### Task instructions
Which lines of the entries below include "west"? List them all.

### Supplied entries
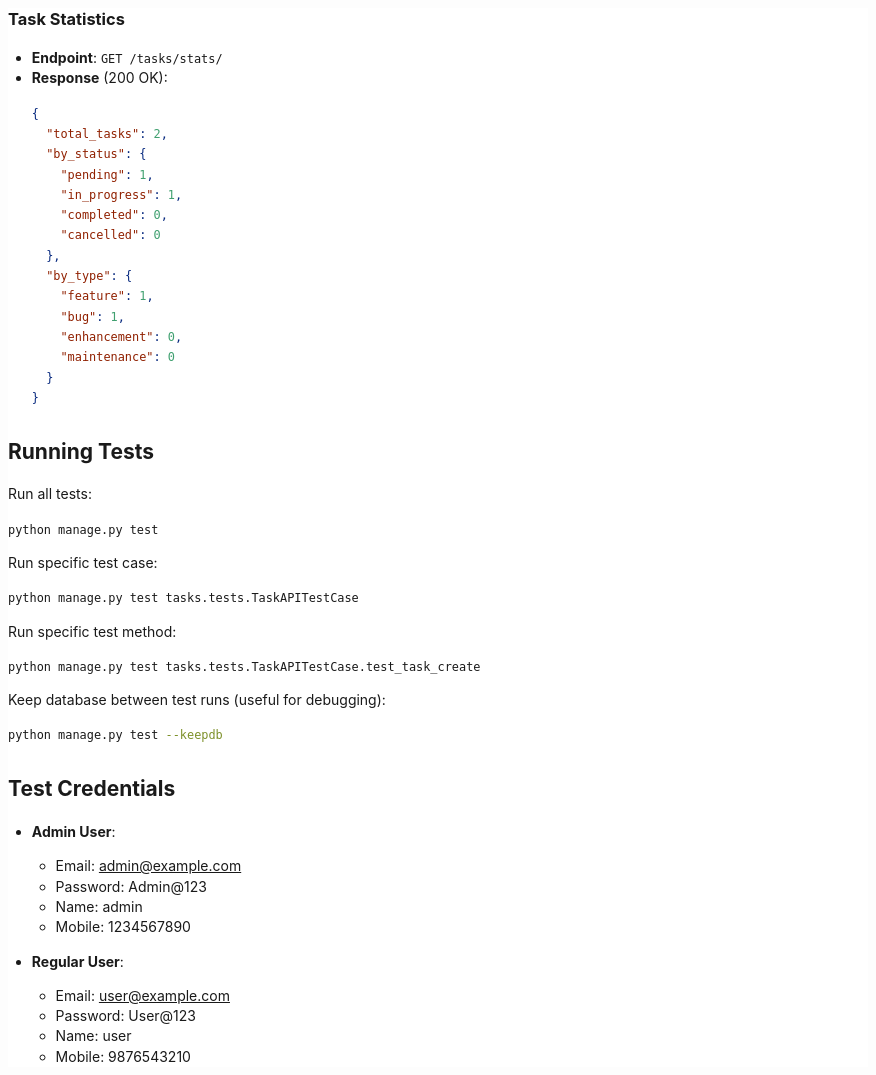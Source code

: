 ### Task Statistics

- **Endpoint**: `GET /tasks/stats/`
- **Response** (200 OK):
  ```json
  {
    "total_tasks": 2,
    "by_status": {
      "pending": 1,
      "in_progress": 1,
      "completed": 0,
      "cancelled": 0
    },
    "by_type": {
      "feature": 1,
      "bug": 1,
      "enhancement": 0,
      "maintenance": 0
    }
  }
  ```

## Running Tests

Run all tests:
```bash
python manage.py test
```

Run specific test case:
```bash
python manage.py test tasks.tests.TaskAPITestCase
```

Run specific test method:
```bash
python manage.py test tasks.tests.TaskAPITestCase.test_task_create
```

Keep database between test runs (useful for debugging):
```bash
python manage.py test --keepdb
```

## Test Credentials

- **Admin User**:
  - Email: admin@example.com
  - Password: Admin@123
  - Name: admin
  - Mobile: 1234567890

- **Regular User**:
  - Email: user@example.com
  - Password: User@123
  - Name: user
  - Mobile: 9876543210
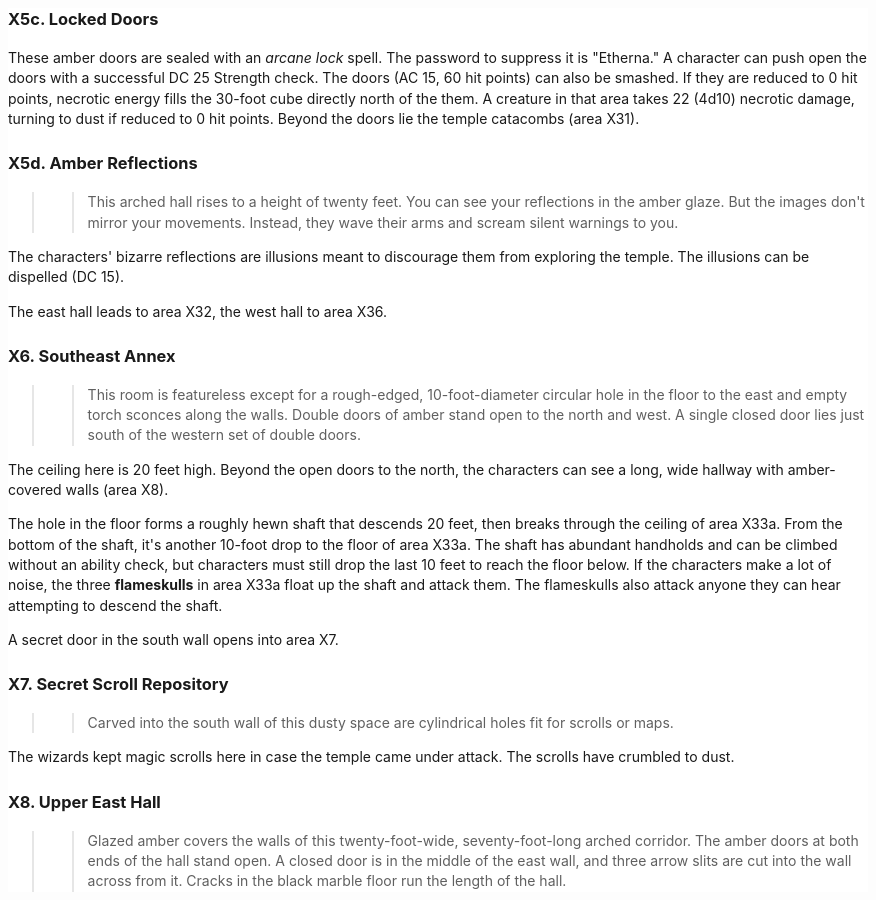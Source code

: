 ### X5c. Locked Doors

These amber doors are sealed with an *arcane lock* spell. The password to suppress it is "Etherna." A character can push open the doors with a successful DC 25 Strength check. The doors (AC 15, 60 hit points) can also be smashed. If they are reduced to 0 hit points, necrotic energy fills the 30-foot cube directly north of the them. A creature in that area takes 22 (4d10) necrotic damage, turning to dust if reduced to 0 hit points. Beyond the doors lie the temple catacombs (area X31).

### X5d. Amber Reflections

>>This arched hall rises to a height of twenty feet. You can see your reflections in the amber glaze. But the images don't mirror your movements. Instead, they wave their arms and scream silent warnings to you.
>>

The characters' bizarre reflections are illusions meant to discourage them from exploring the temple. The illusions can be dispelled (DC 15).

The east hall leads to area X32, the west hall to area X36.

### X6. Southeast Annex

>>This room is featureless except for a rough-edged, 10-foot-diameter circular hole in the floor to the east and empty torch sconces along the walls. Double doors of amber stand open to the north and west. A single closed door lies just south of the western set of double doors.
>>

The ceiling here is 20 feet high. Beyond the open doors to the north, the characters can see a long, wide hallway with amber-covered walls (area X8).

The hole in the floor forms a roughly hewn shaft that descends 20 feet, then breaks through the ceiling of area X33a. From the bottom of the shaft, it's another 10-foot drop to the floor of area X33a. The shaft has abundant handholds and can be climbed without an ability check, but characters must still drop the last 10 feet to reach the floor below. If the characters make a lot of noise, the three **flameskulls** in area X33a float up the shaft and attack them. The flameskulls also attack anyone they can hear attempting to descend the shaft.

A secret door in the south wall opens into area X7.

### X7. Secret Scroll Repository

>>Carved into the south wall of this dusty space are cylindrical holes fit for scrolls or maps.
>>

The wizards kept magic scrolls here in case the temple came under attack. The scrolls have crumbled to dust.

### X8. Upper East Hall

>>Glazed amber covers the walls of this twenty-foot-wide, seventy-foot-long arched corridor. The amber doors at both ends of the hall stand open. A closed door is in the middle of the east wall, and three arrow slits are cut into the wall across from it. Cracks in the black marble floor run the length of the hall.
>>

### Answer space
The east hall leads to area X32, the west hall to area X36.
>>This room is featureless except for a rough-edged, 10-foot-diameter circular hole in the floor to the east and empty torch sconces along the walls. Double doors of amber stand open to the north and west. A single closed door lies just south of the western set of double doors.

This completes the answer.